K-hyperplane Hinge-Minimax Classifier
Authors: Margarita Osadchy, Tamir Hazan, Daniel Keren
ICML 2015 | Conference PDF | Archive PDF | Plain Text | LLM Run Details
| Reproducibility Variable | Result | LLM Response |
|---|---|---|
| Research Type | Experimental | We propose an algorithm for training an intersection of hyperplanes that efficiently minimizes the minimax-hinge risk. We show empirically on two real sets with very differing characteristics, that this algorithm substantially improves over linear classifiers; further, it is on par with the classification rate of ensemble methods (comprising more than a 100 simple classifiers compared to 2-4 hyperplanes in the hinge-minimax classifier) and it even approached the classification performance of kernel SVM, but is orders of magnitude faster.

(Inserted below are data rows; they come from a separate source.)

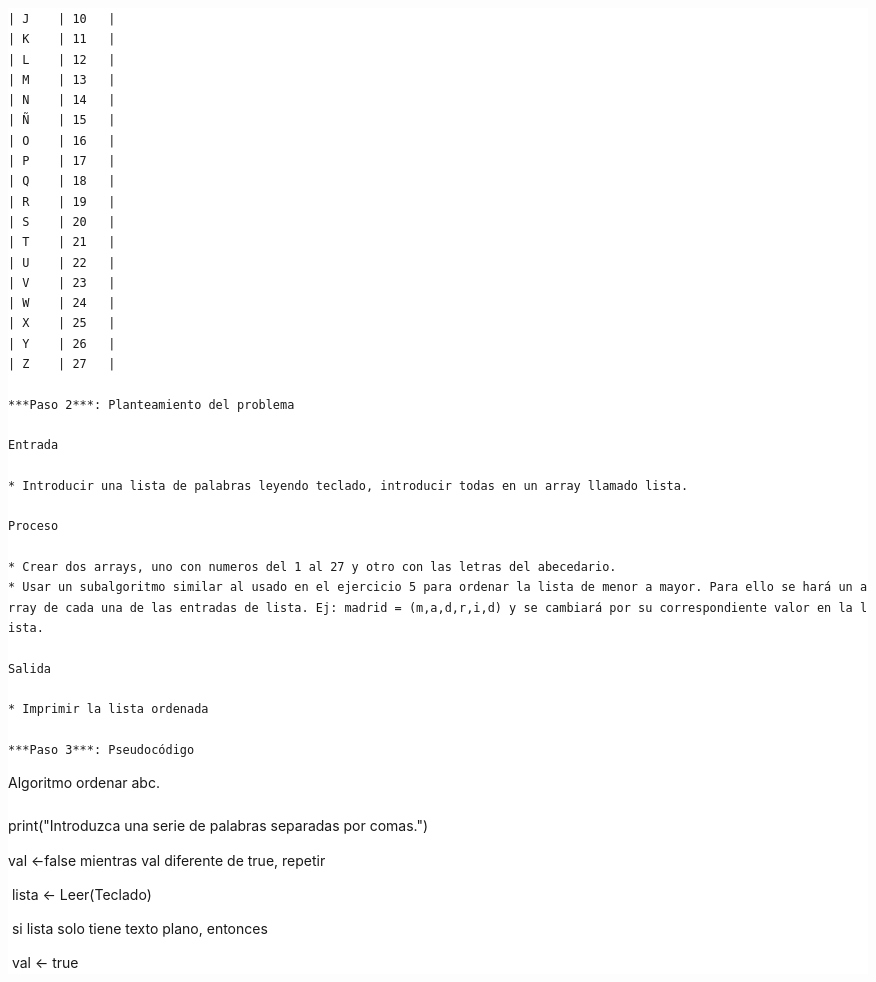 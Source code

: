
```
| J    | 10   |
| K    | 11   |
| L    | 12   |
| M    | 13   |
| N    | 14   |
| Ñ    | 15   |
| O    | 16   |
| P    | 17   |
| Q    | 18   |
| R    | 19   |
| S    | 20   |
| T    | 21   |
| U    | 22   |
| V    | 23   |
| W    | 24   |
| X    | 25   |
| Y    | 26   |
| Z    | 27   |

***Paso 2***: Planteamiento del problema

Entrada

* Introducir una lista de palabras leyendo teclado, introducir todas en un array llamado lista.

Proceso

* Crear dos arrays, uno con numeros del 1 al 27 y otro con las letras del abecedario.
* Usar un subalgoritmo similar al usado en el ejercicio 5 para ordenar la lista de menor a mayor. Para ello se hará un array de cada una de las entradas de lista. Ej: madrid = (m,a,d,r,i,d) y se cambiará por su correspondiente valor en la lista.

Salida

* Imprimir la lista ordenada

***Paso 3***: Pseudocódigo

```
Algoritmo ordenar abc.

###

print("Introduzca una serie de palabras separadas por comas.")

val <-false
mientras val diferente de true, repetir

​	lista <- Leer(Teclado)

​	si lista solo tiene texto plano, entonces

​		val <- true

To test the proposed K-hyperplane hinge-minimax classifier, we ran experiments in three different scenarios: synthetic 2D data, letter recognition, and large scale scene classification. |
| Researcher Affiliation | Academia | Margarita Osadchy RITA@CS.HAIFA.AC.IL Tamir Hazan TAMIR@CS.HAIFA.AC.IL Daniel Keren DKEREN@CS.HAIFA.AC.IL Department of Computer Science, University of Haifa, Mount Carmel, Haifa 31905, Israel |
| Pseudocode | Yes | Algorithm 1 Intersection of K hyperplanes classifier |
| Open Source Code | No | The paper mentions using 'LIBSVM 3' and 'CVX optimization package 4' for parts of their implementation, but there is no statement or link indicating that the authors' own code for the proposed K-hyperplane hinge-minimax classifier is open-source or publicly available. |
| Open Datasets | Yes | These tests were performed on a data set of letters from the UCI Machine Learning Repository (Murphy & Aha, 1994) and In this test we used 397 scene categories of the SUN data base, which have at least 100 images per category (Xiao et al., 2010). We downloaded the features from the SUN web page5 |
| Dataset Splits | Yes | Each class was equally partitioned into training, validation, and test sets. and For each letter, we used 100 samples for training, 250 for validation, and the rest for test (about 400 samples per letter). |
| Hardware Specification | No | The paper does not provide specific details about the hardware (e.g., CPU, GPU models, memory) used to run the experiments. It only mentions classification times in general terms. |
| Software Dependencies | Yes | The SVM classifiers were trained using C-SVC in LIBSVM 3. We used the CVX optimization package 4 to find a single hyperplane in Algorithm 1. The ensemble classifiers were trained using the Matlab Statistic toolbox. |
| Experiment Setup | No | The paper mentions 'tuned the parameters (C and γ) and the bias using the validation set' and 'The parameters of all methods have been chosen using the validation set'. However, it does not provide the specific values for these hyperparameters or other system-level training settings in the main text, making reproduction difficult without further information. |